Prompt
Write out the entries exactly, leaving out every picture.

── Dataset entries

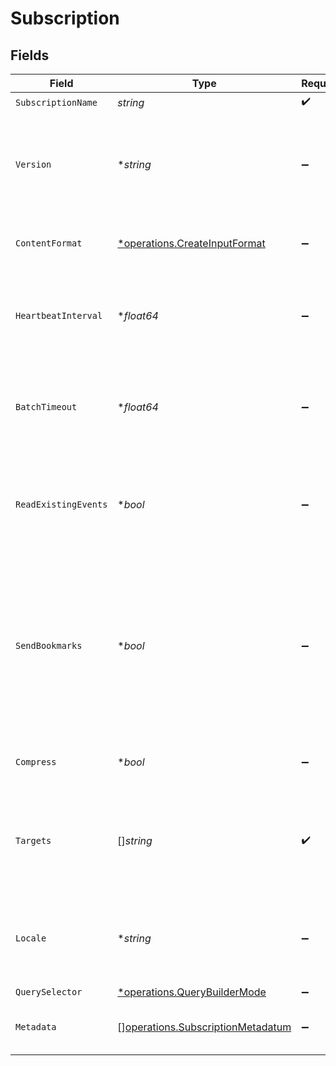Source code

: # Subscription


## Fields

| Field                                                                                                                                                                                                                                                   | Type                                                                                                                                                                                                                                                    | Required                                                                                                                                                                                                                                                | Description                                                                                                                                                                                                                                             |
| ------------------------------------------------------------------------------------------------------------------------------------------------------------------------------------------------------------------------------------------------------- | ------------------------------------------------------------------------------------------------------------------------------------------------------------------------------------------------------------------------------------------------------- | ------------------------------------------------------------------------------------------------------------------------------------------------------------------------------------------------------------------------------------------------------- | ------------------------------------------------------------------------------------------------------------------------------------------------------------------------------------------------------------------------------------------------------- |
| `SubscriptionName`                                                                                                                                                                                                                                      | *string*                                                                                                                                                                                                                                                | :heavy_check_mark:                                                                                                                                                                                                                                      | N/A                                                                                                                                                                                                                                                     |
| `Version`                                                                                                                                                                                                                                               | **string*                                                                                                                                                                                                                                               | :heavy_minus_sign:                                                                                                                                                                                                                                      | Version UUID for this subscription. If any subscription parameters are modified, this value will change.                                                                                                                                                |
| `ContentFormat`                                                                                                                                                                                                                                         | [*operations.CreateInputFormat](../../models/operations/createinputformat.md)                                                                                                                                                                           | :heavy_minus_sign:                                                                                                                                                                                                                                      | Content format in which the endpoint should deliver events                                                                                                                                                                                              |
| `HeartbeatInterval`                                                                                                                                                                                                                                     | **float64*                                                                                                                                                                                                                                              | :heavy_minus_sign:                                                                                                                                                                                                                                      | Maximum time (in seconds) between endpoint checkins before considering it unavailable                                                                                                                                                                   |
| `BatchTimeout`                                                                                                                                                                                                                                          | **float64*                                                                                                                                                                                                                                              | :heavy_minus_sign:                                                                                                                                                                                                                                      | Interval (in seconds) over which the endpoint should collect events before sending them to Stream                                                                                                                                                       |
| `ReadExistingEvents`                                                                                                                                                                                                                                    | **bool*                                                                                                                                                                                                                                                 | :heavy_minus_sign:                                                                                                                                                                                                                                      | Newly subscribed endpoints will send previously existing events. Disable to receive new events only.                                                                                                                                                    |
| `SendBookmarks`                                                                                                                                                                                                                                         | **bool*                                                                                                                                                                                                                                                 | :heavy_minus_sign:                                                                                                                                                                                                                                      | Keep track of which events have been received, resuming from that point after a re-subscription. This setting takes precedence over 'Read existing events'. See [Cribl Docs](https://docs.cribl.io/stream/sources-wef/#subscriptions) for more details. |
| `Compress`                                                                                                                                                                                                                                              | **bool*                                                                                                                                                                                                                                                 | :heavy_minus_sign:                                                                                                                                                                                                                                      | Receive compressed events from the source                                                                                                                                                                                                               |
| `Targets`                                                                                                                                                                                                                                               | []*string*                                                                                                                                                                                                                                              | :heavy_check_mark:                                                                                                                                                                                                                                      | The DNS names of the endpoints that should forward these events. You may use wildcards, such as *.mydomain.com                                                                                                                                          |
| `Locale`                                                                                                                                                                                                                                                | **string*                                                                                                                                                                                                                                               | :heavy_minus_sign:                                                                                                                                                                                                                                      | The RFC-3066 locale the Windows clients should use when sending events. Defaults to "en-US".                                                                                                                                                            |
| `QuerySelector`                                                                                                                                                                                                                                         | [*operations.QueryBuilderMode](../../models/operations/querybuildermode.md)                                                                                                                                                                             | :heavy_minus_sign:                                                                                                                                                                                                                                      | N/A                                                                                                                                                                                                                                                     |
| `Metadata`                                                                                                                                                                                                                                              | [][operations.SubscriptionMetadatum](../../models/operations/subscriptionmetadatum.md)                                                                                                                                                                  | :heavy_minus_sign:                                                                                                                                                                                                                                      | Fields to add to events ingested under this subscription                                                                                                                                                                                                |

────

Solution
Source code

: # Subscription


## Fields

| Field                                                                                                                                                                                                                                                   | Type                                                                                                                                                                                                                                                    | Required                                                                                                                                                                                                                                                | Description                                                                                                                                                                                                                                             |
| ------------------------------------------------------------------------------------------------------------------------------------------------------------------------------------------------------------------------------------------------------- | ------------------------------------------------------------------------------------------------------------------------------------------------------------------------------------------------------------------------------------------------------- | ------------------------------------------------------------------------------------------------------------------------------------------------------------------------------------------------------------------------------------------------------- | ------------------------------------------------------------------------------------------------------------------------------------------------------------------------------------------------------------------------------------------------------- |
| `SubscriptionName`                                                                                                                                                                                                                                      | *string*                                                                                                                                                                                                                                                | :heavy_check_mark:                                                                                                                                                                                                                                      | N/A                                                                                                                                                                                                                                                     |
| `Version`                                                                                                                                                                                                                                               | **string*                                                                                                                                                                                                                                               | :heavy_minus_sign:                                                                                                                                                                                                                                      | Version UUID for this subscription. If any subscription parameters are modified, this value will change.                                                                                                                                                |
| `ContentFormat`                                                                                                                                                                                                                                         | [*operations.CreateInputFormat](../../models/operations/createinputformat.md)                                                                                                                                                                           | :heavy_minus_sign:                                                                                                                                                                                                                                      | Content format in which the endpoint should deliver events                                                                                                                                                                                              |
| `HeartbeatInterval`                                                                                                                                                                                                                                     | **float64*                                                                                                                                                                                                                                              | :heavy_minus_sign:                                                                                                                                                                                                                                      | Maximum time (in seconds) between endpoint checkins before considering it unavailable                                                                                                                                                                   |
| `BatchTimeout`                                                                                                                                                                                                                                          | **float64*                                                                                                                                                                                                                                              | :heavy_minus_sign:                                                                                                                                                                                                                                      | Interval (in seconds) over which the endpoint should collect events before sending them to Stream                                                                                                                                                       |
| `ReadExistingEvents`                                                                                                                                                                                                                                    | **bool*                                                                                                                                                                                                                                                 | :heavy_minus_sign:                                                                                                                                                                                                                                      | Newly subscribed endpoints will send previously existing events. Disable to receive new events only.                                                                                                                                                    |
| `SendBookmarks`                                                                                                                                                                                                                                         | **bool*                                                                                                                                                                                                                                                 | :heavy_minus_sign:                                                                                                                                                                                                                                      | Keep track of which events have been received, resuming from that point after a re-subscription. This setting takes precedence over 'Read existing events'. See [Cribl Docs](https://docs.cribl.io/stream/sources-wef/#subscriptions) for more details. |
| `Compress`                                                                                                                                                                                                                                              | **bool*                                                                                                                                                                                                                                                 | :heavy_minus_sign:                                                                                                                                                                                                                                      | Receive compressed events from the source                                                                                                                                                                                                               |
| `Targets`                                                                                                                                                                                                                                               | []*string*                                                                                                                                                                                                                                              | :heavy_check_mark:                                                                                                                                                                                                                                      | The DNS names of the endpoints that should forward these events. You may use wildcards, such as *.mydomain.com                                                                                                                                          |
| `Locale`                                                                                                                                                                                                                                                | **string*                                                                                                                                                                                                                                               | :heavy_minus_sign:                                                                                                                                                                                                                                      | The RFC-3066 locale the Windows clients should use when sending events. Defaults to "en-US".                                                                                                                                                            |
| `QuerySelector`                                                                                                                                                                                                                                         | [*operations.QueryBuilderMode](../../models/operations/querybuildermode.md)                                                                                                                                                                             | :heavy_minus_sign:                                                                                                                                                                                                                                      | N/A                                                                                                                                                                                                                                                     |
| `Metadata`                                                                                                                                                                                                                                              | [][operations.SubscriptionMetadatum](../../models/operations/subscriptionmetadatum.md)                                                                                                                                                                  | :heavy_minus_sign:                                                                                                                                                                                                                                      | Fields to add to events ingested under this subscription                                                                                                                                                                                                |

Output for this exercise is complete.